Nothing is even mentioned about divorce and remarriage in the passage. What Paul did say, 1 Corinthians 7:7 For I would that all men were even as I myself. But every man hath his proper gift of God, one after this manner, and another after that.
Paul says by permission he says this that all men should be as he and Paul was unmarried. Notice He says all men, so that would include the pastor.
1 Corinthians 7:32 But I would have you without carefulness. He that is unmarried careth for the things that belong to the Lord, how he may please the Lord:
33 But he that is married careth for the things that are of the world, how he may please his wife.
The unmarried man cares for the things of God where as the man who is married cares for God and his wife. If a man is married to multiple woman he would really have less and less time to dedicate to the Lord and so Paul said the pastor should have only one wife if he was married. It is clear Paul saw it as a pastor without a wife would dedicate more time to the Lord, but he also knew that many men couldn't be as he was so they should marry. -
Think that we need to stay from both extremes on this issue, and follow the Bible!

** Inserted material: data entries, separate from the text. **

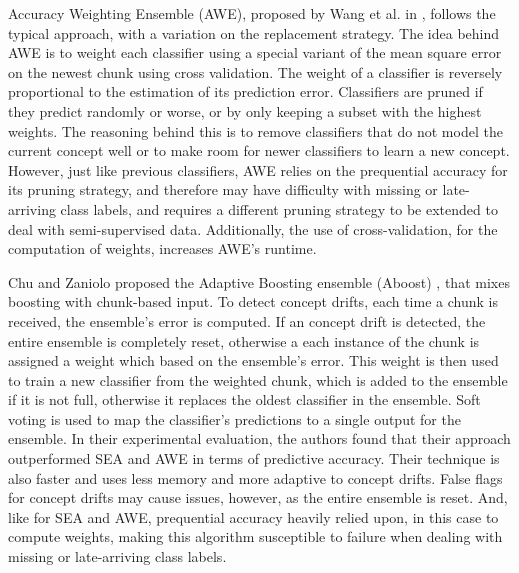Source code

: Accuracy Weighting Ensemble (AWE), proposed by Wang et al. in \cite{wang2003mining}, follows the typical approach, with a variation on the replacement strategy. The idea behind AWE is to weight each classifier using a special variant of the mean square error on the newest chunk using cross validation. The weight of a classifier is reversely proportional to the estimation of its prediction error. Classifiers are pruned if they predict randomly or worse, or by only keeping a subset with the highest weights. The reasoning behind this is to remove classifiers that do not model the current concept well or to make room for newer classifiers to learn a new concept. However, just like previous classifiers, AWE relies on the prequential accuracy for its pruning strategy, and therefore may have difficulty with missing or late-arriving class labels, and requires a different pruning strategy to be extended to deal with semi-supervised data. Additionally, the use of cross-validation, for the computation of weights, increases AWE's runtime.

Chu and Zaniolo proposed the Adaptive Boosting ensemble (Aboost) \cite{wang2003mining}, that mixes boosting with chunk-based input. To detect concept drifts, each time a chunk is received, the ensemble's error is computed. If an concept drift is detected, the entire ensemble is completely reset, otherwise a each instance of the chunk is assigned a weight which based on the ensemble's error. This weight is then used to train a new classifier from the weighted chunk, which is added to the ensemble if it is not full, otherwise it replaces the oldest classifier in the ensemble. Soft voting is used to map the classifier's predictions to a single output for the ensemble. In their experimental evaluation, the authors found that their approach outperformed SEA \cite{street2001streaming} and AWE \cite{wang2003mining} in terms of predictive accuracy. Their technique is also faster and uses less memory and more adaptive to concept drifts. False flags for concept drifts may cause issues, however, as the entire ensemble is reset. And, like for SEA and AWE, prequential accuracy heavily relied upon, in this case to compute weights, making this algorithm susceptible to failure when dealing with missing or late-arriving class labels.

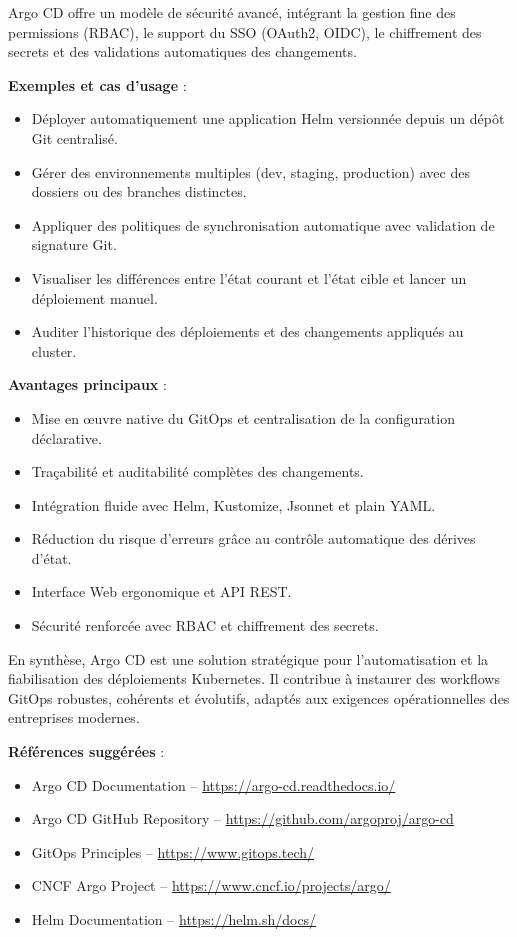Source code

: Argo CD offre un modèle de sécurité avancé, intégrant la gestion fine des permissions (RBAC), le support du SSO (OAuth2, OIDC), le chiffrement des secrets et des validations automatiques des changements.

\textbf{Exemples et cas d’usage} :
\begin{itemize}
	\item Déployer automatiquement une application Helm versionnée depuis un dépôt Git centralisé.
	\item Gérer des environnements multiples (dev, staging, production) avec des dossiers ou des branches distinctes.
	\item Appliquer des politiques de synchronisation automatique avec validation de signature Git.
	\item Visualiser les différences entre l’état courant et l’état cible et lancer un déploiement manuel.
	\item Auditer l’historique des déploiements et des changements appliqués au cluster.
\end{itemize}

\textbf{Avantages principaux} :
\begin{itemize}
	\item Mise en œuvre native du GitOps et centralisation de la configuration déclarative.
	\item Traçabilité et auditabilité complètes des changements.
	\item Intégration fluide avec Helm, Kustomize, Jsonnet et plain YAML.
	\item Réduction du risque d’erreurs grâce au contrôle automatique des dérives d’état.
	\item Interface Web ergonomique et API REST.
	\item Sécurité renforcée avec RBAC et chiffrement des secrets.
\end{itemize}

En synthèse, Argo CD est une solution stratégique pour l’automatisation et la fiabilisation des déploiements Kubernetes. Il contribue à instaurer des workflows GitOps robustes, cohérents et évolutifs, adaptés aux exigences opérationnelles des entreprises modernes.

\textbf{Références suggérées} :
\begin{itemize}
	\item Argo CD Documentation – \url{https://argo-cd.readthedocs.io/}
	\item Argo CD GitHub Repository – \url{https://github.com/argoproj/argo-cd}
	\item GitOps Principles – \url{https://www.gitops.tech/}
	\item CNCF Argo Project – \url{https://www.cncf.io/projects/argo/}
	\item Helm Documentation – \url{https://helm.sh/docs/}
\end{itemize}

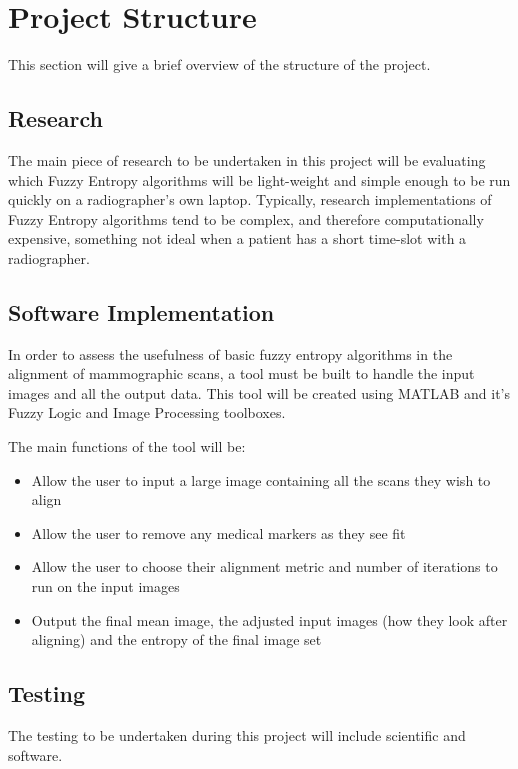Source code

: \section{Project Structure}

This section will give a brief overview of the structure of the project.

\subsection{Research}

The main piece of research to be undertaken in this project will be evaluating which Fuzzy Entropy algorithms will be light-weight and simple enough to be run quickly on a radiographer's own laptop. Typically, research implementations of Fuzzy Entropy algorithms tend to be complex, and therefore computationally expensive, something not ideal when a patient has a short time-slot with a radiographer.

\subsection{Software Implementation}

In order to assess the usefulness of basic fuzzy entropy algorithms in the alignment of mammographic scans, a tool must be built to handle the input images and all the output data. This tool will be created using MATLAB and it's Fuzzy Logic and Image Processing toolboxes.

The main functions of the tool will be:

\begin{itemize}
  \item Allow the user to input a large image containing all the scans they wish to align
  \item Allow the user to remove any medical markers as they see fit
  \item Allow the user to choose their alignment metric and number of iterations to run on the input images
  \item Output the final mean image, the adjusted input images (how they look after aligning) and the entropy of the final image set
\end{itemize}

\subsection{Testing}

The testing to be undertaken during this project will include scientific and software.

Extreme on one side is IF divorced, for ANY reason, than disqualified from ministry work
other one is Grace covers it.period, so still can pastor/teach others etc!
Think biblical moder is IF divorced due to adultry and not willing to have other repent/forsake, than still qualified to be a minister/taecher etc
just seems that the Church either punished punitively, or else acts like 'no problem!" -
Counseling should be required by all Bible believing pastors. But I would require at least 6 sessions - and only one per week. aka not rushing!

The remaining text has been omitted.